## SUPPLIED RECORDS
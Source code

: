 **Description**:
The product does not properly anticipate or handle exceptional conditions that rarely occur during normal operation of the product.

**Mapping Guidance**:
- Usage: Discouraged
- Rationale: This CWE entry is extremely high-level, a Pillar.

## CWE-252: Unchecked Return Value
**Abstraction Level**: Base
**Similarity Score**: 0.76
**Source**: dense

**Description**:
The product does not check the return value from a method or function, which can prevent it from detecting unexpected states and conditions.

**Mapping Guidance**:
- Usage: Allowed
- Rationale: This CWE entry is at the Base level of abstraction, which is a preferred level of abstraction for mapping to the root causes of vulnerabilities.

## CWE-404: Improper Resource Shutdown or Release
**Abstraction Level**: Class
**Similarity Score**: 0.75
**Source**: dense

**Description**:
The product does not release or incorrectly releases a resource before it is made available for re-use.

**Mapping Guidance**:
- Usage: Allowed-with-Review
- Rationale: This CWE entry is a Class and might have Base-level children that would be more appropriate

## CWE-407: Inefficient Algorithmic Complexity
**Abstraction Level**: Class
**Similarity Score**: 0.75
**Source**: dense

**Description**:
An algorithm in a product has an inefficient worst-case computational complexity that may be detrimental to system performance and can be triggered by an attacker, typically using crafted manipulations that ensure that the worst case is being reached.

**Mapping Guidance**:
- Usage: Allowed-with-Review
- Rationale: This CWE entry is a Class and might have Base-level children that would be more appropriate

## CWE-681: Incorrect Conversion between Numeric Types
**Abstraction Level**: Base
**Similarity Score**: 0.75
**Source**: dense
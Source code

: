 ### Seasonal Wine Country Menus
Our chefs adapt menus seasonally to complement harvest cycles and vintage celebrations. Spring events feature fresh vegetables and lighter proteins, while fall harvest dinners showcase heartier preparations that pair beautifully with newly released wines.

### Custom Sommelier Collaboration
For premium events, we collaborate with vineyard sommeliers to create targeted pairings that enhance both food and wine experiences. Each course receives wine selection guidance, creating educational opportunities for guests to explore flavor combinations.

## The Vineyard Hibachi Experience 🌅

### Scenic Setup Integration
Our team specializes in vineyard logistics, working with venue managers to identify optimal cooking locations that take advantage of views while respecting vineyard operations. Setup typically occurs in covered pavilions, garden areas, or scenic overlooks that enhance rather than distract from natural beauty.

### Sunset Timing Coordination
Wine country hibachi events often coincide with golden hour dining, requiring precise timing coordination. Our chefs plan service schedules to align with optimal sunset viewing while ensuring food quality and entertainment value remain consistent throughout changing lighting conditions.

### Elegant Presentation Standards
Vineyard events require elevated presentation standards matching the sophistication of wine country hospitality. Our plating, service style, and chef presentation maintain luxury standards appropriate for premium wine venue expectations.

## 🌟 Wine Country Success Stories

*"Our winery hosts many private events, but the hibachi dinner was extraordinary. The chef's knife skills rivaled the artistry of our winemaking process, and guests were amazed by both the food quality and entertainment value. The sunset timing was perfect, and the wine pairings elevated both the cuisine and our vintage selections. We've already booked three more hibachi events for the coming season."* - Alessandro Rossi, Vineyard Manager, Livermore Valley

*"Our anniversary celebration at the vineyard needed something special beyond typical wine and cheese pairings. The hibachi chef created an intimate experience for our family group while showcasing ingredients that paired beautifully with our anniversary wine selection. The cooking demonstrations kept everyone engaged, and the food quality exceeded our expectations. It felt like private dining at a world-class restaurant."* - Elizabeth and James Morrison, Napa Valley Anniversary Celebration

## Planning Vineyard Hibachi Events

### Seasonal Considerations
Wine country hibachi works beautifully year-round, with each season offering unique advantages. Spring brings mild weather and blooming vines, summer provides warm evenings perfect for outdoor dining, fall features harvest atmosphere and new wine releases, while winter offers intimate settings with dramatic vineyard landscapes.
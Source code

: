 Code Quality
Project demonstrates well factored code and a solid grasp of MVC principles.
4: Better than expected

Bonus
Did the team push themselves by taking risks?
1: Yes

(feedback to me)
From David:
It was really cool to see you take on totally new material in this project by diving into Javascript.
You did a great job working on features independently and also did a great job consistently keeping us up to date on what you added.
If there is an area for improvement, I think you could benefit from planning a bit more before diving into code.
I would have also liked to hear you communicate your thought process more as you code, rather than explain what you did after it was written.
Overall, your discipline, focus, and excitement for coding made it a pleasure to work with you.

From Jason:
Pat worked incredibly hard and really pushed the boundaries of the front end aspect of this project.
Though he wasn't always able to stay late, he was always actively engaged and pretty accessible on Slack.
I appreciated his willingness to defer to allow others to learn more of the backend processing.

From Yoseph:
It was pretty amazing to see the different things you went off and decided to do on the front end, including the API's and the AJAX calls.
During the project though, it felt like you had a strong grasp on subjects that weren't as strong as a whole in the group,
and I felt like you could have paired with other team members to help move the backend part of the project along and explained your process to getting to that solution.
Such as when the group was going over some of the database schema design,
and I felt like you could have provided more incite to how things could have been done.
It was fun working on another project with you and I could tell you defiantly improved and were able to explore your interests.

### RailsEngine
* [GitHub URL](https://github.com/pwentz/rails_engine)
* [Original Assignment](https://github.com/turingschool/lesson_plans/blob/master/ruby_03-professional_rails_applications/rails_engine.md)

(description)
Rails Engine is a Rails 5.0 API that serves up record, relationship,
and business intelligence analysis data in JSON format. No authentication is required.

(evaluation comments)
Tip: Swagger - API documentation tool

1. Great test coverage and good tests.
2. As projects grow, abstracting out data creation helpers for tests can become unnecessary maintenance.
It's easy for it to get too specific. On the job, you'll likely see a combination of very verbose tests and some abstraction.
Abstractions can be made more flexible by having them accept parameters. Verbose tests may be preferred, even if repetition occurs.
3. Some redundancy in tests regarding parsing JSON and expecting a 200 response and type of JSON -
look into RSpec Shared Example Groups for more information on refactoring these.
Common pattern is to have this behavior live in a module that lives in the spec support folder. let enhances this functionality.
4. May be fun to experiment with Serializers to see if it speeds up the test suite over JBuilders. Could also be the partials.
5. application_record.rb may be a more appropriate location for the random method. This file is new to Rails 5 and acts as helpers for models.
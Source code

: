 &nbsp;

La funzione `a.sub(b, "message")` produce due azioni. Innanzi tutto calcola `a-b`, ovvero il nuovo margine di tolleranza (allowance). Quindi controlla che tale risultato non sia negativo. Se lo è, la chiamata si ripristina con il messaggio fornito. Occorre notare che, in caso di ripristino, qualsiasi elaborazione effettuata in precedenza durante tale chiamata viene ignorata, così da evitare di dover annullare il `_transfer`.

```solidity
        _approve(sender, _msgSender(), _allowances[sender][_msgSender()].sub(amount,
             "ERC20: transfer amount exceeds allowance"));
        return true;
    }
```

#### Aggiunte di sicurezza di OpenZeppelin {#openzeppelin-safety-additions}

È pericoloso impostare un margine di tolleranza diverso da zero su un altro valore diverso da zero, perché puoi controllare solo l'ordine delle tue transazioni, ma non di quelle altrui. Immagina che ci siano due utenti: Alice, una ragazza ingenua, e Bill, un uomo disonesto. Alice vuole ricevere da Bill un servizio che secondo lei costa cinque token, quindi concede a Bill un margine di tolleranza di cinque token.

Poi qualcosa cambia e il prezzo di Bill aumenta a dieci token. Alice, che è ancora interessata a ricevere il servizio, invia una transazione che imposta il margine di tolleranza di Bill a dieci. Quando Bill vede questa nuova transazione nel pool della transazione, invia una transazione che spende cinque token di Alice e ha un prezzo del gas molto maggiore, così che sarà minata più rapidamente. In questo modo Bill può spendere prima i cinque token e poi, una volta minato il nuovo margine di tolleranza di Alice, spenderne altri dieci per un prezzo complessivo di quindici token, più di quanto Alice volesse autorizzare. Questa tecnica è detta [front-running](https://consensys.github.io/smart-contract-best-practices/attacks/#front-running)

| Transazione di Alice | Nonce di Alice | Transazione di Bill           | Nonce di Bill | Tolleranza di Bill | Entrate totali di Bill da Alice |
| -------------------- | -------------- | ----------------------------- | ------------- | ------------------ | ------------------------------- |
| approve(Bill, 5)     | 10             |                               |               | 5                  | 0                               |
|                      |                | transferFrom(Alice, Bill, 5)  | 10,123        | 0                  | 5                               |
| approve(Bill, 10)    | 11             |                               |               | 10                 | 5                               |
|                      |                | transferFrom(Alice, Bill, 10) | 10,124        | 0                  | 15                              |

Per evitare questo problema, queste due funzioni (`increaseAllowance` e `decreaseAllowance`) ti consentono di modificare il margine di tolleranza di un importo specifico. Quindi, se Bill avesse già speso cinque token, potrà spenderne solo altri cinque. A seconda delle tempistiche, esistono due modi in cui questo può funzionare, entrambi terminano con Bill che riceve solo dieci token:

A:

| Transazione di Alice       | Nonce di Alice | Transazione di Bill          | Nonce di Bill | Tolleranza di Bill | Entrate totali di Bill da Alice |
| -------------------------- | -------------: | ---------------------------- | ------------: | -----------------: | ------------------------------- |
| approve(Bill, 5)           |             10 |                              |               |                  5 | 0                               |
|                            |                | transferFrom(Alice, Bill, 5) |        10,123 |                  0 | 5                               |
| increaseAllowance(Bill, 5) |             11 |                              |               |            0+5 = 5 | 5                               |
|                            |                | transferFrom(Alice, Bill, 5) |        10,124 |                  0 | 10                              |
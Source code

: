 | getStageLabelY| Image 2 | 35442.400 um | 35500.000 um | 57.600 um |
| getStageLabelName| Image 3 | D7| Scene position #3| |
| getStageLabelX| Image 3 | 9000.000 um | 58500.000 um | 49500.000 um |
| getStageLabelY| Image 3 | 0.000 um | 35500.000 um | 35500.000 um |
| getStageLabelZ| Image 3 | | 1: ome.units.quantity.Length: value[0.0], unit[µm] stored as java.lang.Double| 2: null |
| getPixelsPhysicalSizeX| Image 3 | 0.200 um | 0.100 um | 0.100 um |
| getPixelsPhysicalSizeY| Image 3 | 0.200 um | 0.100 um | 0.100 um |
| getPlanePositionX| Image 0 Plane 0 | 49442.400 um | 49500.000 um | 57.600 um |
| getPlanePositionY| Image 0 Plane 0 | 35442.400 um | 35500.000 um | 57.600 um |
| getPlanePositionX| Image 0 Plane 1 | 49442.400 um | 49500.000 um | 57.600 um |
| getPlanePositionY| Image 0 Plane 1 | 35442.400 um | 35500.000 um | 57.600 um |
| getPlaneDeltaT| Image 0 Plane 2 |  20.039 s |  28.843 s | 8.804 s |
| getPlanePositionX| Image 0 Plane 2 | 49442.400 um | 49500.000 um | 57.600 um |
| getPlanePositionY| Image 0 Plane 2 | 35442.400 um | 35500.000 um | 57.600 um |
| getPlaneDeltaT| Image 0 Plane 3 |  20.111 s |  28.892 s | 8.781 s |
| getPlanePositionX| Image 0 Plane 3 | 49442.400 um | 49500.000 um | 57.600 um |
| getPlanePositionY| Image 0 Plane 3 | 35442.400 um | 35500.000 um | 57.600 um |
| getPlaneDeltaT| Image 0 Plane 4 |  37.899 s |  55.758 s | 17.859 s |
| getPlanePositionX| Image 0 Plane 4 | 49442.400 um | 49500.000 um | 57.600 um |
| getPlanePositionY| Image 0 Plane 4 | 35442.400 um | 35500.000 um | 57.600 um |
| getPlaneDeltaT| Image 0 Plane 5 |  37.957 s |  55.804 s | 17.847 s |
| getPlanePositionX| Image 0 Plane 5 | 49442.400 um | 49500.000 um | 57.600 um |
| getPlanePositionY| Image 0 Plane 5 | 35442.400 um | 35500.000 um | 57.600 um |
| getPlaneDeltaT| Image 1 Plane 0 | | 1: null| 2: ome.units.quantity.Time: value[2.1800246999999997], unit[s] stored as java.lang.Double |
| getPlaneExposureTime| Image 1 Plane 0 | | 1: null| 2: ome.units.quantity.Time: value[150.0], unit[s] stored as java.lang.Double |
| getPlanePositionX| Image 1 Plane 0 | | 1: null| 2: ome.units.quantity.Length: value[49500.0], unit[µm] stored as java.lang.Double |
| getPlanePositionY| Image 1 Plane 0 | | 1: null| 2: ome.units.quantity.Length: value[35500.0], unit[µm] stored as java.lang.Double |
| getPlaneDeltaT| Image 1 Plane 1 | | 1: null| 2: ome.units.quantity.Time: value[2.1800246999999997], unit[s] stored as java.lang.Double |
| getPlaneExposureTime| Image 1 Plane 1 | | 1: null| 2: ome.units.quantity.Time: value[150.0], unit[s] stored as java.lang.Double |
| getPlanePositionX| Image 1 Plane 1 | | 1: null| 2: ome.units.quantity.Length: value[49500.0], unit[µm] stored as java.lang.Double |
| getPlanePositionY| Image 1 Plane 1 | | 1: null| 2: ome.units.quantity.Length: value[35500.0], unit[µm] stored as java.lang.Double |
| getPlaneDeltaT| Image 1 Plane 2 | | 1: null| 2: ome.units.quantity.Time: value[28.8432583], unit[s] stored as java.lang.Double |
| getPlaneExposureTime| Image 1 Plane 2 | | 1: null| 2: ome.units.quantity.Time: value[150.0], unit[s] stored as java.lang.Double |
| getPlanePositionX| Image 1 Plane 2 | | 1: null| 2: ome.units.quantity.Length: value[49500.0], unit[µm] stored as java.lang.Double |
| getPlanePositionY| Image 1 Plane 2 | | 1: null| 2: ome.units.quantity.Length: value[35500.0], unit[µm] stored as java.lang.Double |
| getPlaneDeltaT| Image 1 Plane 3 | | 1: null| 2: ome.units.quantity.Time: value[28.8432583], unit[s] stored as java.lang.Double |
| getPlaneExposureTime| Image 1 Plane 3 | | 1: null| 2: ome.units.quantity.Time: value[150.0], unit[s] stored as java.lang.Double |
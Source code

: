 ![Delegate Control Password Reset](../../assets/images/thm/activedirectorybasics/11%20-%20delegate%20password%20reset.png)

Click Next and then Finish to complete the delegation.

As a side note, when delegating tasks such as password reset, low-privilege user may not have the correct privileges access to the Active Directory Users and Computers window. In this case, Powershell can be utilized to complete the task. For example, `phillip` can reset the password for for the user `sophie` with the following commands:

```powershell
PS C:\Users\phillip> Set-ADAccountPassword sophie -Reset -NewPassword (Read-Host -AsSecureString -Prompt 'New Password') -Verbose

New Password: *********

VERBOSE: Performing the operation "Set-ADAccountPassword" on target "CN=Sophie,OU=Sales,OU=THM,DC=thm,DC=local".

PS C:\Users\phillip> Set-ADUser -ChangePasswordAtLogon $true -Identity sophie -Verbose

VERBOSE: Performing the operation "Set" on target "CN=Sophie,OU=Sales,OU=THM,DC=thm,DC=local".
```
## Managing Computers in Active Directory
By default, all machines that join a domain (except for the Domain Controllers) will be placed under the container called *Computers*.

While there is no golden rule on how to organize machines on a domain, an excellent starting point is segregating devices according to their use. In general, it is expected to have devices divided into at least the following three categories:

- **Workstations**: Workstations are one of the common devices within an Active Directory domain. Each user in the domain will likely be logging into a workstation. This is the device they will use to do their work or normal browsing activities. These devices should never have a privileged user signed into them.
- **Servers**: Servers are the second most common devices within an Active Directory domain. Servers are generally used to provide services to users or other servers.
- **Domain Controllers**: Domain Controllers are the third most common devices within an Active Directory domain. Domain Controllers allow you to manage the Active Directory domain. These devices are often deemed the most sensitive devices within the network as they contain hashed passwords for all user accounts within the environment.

## WORK ITEM
Give again exactly, and only, the lines above starting at the one with "### Seasonal Considerations" and ending at the one with "Pat worked incredibly".

## RESULT OF THIS EXERCISE
### Seasonal Considerations
Wine country hibachi works beautifully year-round, with each season offering unique advantages. Spring brings mild weather and blooming vines, summer provides warm evenings perfect for outdoor dining, fall features harvest atmosphere and new wine releases, while winter offers intimate settings with dramatic vineyard landscapes.
Source code

: Code Quality
Project demonstrates well factored code and a solid grasp of MVC principles.
4: Better than expected

Bonus
Did the team push themselves by taking risks?
1: Yes

(feedback to me)
From David:
It was really cool to see you take on totally new material in this project by diving into Javascript.
You did a great job working on features independently and also did a great job consistently keeping us up to date on what you added.
If there is an area for improvement, I think you could benefit from planning a bit more before diving into code.
I would have also liked to hear you communicate your thought process more as you code, rather than explain what you did after it was written.
Overall, your discipline, focus, and excitement for coding made it a pleasure to work with you.

From Jason:
Pat worked incredibly hard and really pushed the boundaries of the front end aspect of this project.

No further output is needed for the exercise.